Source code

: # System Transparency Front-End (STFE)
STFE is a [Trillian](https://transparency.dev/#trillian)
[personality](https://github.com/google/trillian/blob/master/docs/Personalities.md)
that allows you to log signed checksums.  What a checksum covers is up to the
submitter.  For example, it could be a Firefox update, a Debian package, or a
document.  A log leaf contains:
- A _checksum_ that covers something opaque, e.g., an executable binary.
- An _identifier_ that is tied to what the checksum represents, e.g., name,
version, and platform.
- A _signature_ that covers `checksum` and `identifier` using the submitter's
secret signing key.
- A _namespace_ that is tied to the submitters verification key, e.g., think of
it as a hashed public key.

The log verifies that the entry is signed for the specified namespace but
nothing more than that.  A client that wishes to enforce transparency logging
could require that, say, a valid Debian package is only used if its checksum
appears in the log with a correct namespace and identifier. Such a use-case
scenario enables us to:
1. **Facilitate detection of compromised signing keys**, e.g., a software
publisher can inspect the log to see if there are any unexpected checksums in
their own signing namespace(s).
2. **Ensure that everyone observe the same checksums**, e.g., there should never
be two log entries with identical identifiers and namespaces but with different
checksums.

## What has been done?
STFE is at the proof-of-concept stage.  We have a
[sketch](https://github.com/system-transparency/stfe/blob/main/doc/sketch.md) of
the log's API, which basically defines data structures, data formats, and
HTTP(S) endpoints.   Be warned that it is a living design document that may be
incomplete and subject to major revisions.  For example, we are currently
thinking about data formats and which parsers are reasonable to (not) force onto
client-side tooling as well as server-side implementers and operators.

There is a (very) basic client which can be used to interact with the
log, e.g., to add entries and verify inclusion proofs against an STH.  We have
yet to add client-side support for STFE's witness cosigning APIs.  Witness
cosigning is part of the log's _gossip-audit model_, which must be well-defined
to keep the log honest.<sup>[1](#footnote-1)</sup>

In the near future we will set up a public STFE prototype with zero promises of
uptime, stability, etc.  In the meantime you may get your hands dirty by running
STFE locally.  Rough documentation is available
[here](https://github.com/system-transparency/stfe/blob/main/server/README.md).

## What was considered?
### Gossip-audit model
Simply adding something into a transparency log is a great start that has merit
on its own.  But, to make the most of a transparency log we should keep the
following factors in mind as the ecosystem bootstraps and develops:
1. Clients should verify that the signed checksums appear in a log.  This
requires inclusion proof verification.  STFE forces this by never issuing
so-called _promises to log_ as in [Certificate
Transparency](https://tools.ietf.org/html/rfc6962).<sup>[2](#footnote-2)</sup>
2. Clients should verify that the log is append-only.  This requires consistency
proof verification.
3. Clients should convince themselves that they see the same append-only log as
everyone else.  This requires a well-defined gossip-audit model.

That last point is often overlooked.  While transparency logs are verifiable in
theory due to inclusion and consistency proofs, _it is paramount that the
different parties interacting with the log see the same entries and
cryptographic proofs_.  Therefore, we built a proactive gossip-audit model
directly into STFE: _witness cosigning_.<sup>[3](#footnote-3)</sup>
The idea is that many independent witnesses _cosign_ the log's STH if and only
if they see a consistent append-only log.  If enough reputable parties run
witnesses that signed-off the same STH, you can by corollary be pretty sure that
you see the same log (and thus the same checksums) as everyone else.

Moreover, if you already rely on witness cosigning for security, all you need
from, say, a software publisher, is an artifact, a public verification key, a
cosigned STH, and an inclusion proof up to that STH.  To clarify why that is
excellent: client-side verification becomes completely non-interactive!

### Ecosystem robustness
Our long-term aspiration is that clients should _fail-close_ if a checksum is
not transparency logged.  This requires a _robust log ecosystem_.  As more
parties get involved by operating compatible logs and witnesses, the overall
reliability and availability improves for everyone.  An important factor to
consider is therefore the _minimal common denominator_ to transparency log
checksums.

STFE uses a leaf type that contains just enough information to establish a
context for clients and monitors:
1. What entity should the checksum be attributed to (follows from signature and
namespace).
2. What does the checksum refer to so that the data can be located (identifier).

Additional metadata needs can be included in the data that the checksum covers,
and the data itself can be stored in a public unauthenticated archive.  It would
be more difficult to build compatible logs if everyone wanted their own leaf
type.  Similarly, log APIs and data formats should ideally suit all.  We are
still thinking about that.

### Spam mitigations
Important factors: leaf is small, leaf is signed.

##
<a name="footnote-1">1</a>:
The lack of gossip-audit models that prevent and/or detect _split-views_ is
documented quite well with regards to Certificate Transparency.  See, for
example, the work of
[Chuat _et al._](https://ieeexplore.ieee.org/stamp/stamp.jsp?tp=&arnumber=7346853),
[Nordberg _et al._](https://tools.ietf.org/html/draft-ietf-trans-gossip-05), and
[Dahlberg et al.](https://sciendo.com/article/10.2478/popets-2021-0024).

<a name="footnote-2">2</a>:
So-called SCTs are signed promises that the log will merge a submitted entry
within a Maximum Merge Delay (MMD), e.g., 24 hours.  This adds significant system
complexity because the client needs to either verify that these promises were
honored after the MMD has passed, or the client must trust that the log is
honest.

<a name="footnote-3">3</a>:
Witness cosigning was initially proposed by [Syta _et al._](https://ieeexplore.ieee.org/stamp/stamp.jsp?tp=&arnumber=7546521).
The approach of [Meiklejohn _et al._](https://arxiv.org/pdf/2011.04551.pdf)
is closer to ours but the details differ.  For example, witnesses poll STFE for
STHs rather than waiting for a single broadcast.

TASK OBJECTIVE:
Find the word "compatible" in the material, then list each line that holds it.

FINISHED TASK:
parties get involved by operating compatible logs and witnesses, the overall
be more difficult to build compatible logs if everyone wanted their own leaf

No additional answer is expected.